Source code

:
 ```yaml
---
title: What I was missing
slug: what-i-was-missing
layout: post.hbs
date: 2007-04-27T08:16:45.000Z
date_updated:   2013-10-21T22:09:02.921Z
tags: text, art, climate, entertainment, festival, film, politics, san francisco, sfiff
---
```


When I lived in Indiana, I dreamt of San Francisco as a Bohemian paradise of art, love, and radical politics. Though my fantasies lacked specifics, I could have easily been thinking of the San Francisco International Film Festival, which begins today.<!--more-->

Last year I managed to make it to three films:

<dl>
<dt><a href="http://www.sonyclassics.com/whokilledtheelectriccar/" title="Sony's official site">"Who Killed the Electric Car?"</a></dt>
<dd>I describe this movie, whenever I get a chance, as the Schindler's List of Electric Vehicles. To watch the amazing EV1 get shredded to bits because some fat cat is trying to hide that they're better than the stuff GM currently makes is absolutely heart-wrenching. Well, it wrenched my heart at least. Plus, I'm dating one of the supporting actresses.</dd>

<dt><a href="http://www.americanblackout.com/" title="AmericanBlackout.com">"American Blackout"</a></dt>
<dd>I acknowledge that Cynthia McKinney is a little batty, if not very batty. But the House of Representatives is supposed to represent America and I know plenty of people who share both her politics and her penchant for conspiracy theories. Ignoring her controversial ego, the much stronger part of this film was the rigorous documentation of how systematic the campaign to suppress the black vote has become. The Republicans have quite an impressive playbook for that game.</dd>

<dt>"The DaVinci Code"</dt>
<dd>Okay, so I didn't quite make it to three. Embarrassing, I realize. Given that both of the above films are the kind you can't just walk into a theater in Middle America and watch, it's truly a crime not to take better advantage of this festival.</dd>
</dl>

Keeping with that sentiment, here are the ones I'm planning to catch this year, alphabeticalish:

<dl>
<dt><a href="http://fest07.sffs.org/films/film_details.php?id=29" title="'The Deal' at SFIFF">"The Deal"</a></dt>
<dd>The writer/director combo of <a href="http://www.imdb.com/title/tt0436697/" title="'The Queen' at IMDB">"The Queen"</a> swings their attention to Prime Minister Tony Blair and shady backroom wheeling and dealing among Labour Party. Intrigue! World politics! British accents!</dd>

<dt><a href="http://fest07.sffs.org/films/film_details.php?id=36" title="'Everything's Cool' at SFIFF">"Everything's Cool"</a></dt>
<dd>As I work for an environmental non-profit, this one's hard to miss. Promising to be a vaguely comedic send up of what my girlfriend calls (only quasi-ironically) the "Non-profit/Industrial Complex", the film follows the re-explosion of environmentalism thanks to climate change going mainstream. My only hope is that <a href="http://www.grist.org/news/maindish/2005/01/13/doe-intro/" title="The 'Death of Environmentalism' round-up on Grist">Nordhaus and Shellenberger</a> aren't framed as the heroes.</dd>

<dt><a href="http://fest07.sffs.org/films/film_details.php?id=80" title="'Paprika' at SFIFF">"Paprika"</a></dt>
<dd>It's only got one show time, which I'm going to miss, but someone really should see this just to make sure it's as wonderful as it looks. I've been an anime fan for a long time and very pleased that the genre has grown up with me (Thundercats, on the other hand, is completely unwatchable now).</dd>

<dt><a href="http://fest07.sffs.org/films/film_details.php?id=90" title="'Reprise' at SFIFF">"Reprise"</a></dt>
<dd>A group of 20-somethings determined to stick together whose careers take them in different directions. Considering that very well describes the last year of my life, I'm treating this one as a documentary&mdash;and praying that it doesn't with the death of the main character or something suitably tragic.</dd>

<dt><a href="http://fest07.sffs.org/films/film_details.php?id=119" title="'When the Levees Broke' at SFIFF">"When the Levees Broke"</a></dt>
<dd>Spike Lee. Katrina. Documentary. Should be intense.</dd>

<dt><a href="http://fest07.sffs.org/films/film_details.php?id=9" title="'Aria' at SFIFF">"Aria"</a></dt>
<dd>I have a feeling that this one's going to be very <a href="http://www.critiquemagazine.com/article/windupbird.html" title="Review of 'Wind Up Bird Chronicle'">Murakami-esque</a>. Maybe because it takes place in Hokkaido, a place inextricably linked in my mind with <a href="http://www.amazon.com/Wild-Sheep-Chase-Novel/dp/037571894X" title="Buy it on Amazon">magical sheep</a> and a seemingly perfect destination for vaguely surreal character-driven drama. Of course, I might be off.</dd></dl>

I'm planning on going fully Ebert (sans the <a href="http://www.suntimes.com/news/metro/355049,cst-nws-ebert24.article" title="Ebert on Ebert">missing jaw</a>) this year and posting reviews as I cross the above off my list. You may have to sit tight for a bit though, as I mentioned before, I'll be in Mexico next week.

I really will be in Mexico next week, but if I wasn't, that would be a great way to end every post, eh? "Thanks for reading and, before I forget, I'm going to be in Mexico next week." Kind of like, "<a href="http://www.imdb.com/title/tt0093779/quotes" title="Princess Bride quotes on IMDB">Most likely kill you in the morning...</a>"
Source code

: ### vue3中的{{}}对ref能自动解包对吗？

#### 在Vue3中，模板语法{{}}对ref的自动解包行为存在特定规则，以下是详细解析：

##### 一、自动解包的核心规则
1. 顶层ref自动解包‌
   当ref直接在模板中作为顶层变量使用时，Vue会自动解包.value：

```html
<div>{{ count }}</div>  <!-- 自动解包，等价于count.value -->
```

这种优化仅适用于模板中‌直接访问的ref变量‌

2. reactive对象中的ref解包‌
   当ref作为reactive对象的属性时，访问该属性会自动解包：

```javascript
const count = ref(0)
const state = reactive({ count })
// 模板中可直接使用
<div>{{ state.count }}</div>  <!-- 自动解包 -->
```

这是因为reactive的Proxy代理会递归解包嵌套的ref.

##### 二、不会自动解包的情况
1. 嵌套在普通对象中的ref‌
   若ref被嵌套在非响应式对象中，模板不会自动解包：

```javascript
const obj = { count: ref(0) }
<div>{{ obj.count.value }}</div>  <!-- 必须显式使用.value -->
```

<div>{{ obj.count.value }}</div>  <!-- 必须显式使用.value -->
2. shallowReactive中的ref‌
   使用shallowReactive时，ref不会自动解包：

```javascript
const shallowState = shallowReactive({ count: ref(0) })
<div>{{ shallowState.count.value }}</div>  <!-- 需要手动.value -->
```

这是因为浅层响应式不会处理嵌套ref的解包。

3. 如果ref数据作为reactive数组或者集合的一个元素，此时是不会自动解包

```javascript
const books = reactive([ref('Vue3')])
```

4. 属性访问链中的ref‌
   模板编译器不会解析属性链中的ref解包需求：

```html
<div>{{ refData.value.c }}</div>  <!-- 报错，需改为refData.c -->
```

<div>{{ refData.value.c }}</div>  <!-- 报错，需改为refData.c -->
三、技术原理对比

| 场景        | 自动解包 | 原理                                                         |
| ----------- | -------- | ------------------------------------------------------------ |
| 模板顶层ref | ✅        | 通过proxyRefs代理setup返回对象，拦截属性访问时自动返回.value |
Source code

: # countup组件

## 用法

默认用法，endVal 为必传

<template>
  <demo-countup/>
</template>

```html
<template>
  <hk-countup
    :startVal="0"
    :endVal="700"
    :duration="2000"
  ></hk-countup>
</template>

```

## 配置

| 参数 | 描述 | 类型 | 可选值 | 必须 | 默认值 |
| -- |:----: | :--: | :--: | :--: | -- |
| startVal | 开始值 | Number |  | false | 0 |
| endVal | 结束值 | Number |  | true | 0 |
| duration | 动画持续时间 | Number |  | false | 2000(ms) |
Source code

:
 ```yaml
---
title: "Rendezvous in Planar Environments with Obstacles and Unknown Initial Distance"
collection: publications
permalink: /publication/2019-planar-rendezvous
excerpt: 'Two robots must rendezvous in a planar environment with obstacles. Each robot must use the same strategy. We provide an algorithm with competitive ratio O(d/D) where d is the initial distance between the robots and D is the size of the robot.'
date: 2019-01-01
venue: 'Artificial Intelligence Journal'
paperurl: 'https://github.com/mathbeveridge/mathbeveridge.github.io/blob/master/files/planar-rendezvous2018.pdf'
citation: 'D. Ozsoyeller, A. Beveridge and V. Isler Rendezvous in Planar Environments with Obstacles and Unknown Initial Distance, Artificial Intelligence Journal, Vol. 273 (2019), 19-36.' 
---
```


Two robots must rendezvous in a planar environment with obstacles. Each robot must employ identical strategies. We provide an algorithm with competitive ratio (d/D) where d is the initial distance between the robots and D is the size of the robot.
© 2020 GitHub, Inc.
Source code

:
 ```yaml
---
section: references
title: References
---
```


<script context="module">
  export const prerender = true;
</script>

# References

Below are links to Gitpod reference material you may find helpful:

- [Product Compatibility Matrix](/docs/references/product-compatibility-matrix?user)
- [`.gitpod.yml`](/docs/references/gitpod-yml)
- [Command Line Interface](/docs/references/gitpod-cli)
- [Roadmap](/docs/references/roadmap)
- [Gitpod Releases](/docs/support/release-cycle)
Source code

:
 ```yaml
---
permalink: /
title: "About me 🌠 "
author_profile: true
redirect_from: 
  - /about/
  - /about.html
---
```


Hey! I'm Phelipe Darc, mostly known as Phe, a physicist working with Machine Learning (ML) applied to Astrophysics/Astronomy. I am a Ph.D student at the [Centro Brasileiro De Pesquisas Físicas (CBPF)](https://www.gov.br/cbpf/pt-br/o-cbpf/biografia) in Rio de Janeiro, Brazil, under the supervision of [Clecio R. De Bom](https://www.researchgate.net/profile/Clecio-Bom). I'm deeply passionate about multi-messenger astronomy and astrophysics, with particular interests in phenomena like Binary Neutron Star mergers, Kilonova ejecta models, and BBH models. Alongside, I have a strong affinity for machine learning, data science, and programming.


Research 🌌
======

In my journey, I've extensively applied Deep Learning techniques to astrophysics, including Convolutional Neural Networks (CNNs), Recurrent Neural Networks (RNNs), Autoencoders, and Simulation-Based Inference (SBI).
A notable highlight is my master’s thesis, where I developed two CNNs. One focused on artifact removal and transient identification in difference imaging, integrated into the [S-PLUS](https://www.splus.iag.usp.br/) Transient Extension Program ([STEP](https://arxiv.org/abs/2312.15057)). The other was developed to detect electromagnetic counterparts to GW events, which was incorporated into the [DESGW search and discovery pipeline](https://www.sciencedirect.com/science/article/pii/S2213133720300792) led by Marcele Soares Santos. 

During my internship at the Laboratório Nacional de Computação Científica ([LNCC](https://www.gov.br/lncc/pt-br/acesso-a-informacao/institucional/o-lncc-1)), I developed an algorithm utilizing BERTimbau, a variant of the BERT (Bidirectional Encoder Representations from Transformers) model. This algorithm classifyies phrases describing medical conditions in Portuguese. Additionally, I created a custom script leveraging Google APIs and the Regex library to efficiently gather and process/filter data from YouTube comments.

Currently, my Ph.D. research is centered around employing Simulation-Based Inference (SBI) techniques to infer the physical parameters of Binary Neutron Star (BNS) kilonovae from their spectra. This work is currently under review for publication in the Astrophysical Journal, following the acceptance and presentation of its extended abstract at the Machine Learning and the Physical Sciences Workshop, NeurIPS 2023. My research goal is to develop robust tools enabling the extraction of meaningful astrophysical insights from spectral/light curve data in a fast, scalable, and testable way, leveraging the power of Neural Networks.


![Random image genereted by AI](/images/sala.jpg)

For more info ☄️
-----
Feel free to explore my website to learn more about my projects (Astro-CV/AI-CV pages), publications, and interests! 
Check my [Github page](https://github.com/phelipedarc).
========================================================================
■ **WHAT YOU WILL DO**
Note every line above where the string "provide" shows up, and copy those lines.

■ **THE ANSWER**
excerpt: 'Two robots must rendezvous in a planar environment with obstacles. Each robot must use the same strategy. We provide an algorithm with competitive ratio O(d/D) where d is the initial distance between the robots and D is the size of the robot.'
Two robots must rendezvous in a planar environment with obstacles. Each robot must employ identical strategies. We provide an algorithm with competitive ratio (d/D) where d is the initial distance between the robots and D is the size of the robot.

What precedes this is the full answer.